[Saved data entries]
##########
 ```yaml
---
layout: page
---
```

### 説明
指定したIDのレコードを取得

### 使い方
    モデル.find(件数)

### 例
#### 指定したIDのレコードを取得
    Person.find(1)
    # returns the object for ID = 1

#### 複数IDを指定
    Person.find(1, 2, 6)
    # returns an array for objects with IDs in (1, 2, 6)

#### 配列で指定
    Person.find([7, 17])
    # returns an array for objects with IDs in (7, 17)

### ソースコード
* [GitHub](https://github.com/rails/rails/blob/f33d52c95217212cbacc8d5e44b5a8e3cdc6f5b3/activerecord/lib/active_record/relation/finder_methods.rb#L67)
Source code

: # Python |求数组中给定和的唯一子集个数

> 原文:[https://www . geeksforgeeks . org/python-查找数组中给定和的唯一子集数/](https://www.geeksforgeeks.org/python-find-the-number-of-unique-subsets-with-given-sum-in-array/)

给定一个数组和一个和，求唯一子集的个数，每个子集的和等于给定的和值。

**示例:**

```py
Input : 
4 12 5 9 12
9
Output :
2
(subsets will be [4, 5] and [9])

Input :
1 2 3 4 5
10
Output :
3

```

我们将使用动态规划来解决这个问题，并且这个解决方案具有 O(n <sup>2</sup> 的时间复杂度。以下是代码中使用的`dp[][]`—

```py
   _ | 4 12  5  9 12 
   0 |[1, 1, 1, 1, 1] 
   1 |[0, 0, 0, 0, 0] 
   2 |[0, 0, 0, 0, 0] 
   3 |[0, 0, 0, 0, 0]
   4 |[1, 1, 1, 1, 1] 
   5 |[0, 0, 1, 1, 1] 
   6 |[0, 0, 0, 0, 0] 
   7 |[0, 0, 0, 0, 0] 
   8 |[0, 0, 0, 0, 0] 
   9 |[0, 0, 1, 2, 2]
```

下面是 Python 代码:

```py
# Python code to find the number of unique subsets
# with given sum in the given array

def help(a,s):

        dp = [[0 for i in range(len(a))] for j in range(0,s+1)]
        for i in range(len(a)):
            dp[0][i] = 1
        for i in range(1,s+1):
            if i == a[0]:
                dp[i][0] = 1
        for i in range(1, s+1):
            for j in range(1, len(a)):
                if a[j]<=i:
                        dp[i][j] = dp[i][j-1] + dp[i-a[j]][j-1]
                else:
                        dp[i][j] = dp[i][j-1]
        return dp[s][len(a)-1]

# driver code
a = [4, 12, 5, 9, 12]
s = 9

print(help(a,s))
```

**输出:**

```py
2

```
##########
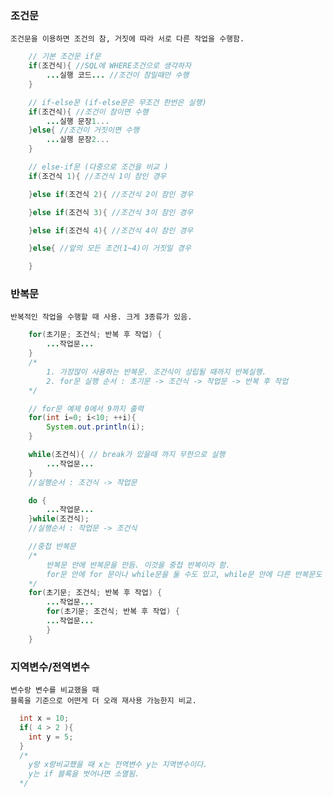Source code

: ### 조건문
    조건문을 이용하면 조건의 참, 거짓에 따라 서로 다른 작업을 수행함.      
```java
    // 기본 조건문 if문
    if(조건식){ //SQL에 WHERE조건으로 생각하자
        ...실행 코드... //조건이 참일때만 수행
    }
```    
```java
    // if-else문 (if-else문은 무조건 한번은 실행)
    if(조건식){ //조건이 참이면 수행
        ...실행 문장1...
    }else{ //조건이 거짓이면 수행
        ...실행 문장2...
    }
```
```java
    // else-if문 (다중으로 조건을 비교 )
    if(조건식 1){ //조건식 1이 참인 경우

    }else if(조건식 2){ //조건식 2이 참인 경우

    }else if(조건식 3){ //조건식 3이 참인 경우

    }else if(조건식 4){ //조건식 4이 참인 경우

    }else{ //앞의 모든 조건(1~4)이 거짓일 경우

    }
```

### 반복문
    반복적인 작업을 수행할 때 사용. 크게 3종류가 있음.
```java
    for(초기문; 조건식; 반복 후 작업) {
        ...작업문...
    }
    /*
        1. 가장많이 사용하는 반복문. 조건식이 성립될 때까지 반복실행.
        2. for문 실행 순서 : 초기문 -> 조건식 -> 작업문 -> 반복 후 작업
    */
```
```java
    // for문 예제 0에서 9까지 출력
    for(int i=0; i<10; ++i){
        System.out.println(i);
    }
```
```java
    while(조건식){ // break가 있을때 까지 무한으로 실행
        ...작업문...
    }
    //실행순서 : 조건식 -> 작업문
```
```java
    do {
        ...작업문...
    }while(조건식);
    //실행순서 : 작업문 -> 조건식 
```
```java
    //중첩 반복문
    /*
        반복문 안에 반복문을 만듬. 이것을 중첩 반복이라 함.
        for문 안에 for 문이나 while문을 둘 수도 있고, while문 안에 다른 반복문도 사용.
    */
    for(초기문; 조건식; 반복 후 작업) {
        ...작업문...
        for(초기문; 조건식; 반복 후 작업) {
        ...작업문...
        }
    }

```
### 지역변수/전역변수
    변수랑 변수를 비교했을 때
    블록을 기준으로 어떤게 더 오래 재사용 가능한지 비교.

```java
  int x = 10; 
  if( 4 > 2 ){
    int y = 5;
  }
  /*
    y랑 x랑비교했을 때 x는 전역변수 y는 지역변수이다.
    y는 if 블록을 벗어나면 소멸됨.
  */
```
##########
→ **TRY IT**
Those lines of the records that contain the string "given" should be identified and copied.

→ **RESULT OF THE TASK**
> 原文:[https://www . geeksforgeeks . org/python-查找数组中给定和的唯一子集数/](https://www.geeksforgeeks.org/python-find-the-number-of-unique-subsets-with-given-sum-in-array/)
# with given sum in the given array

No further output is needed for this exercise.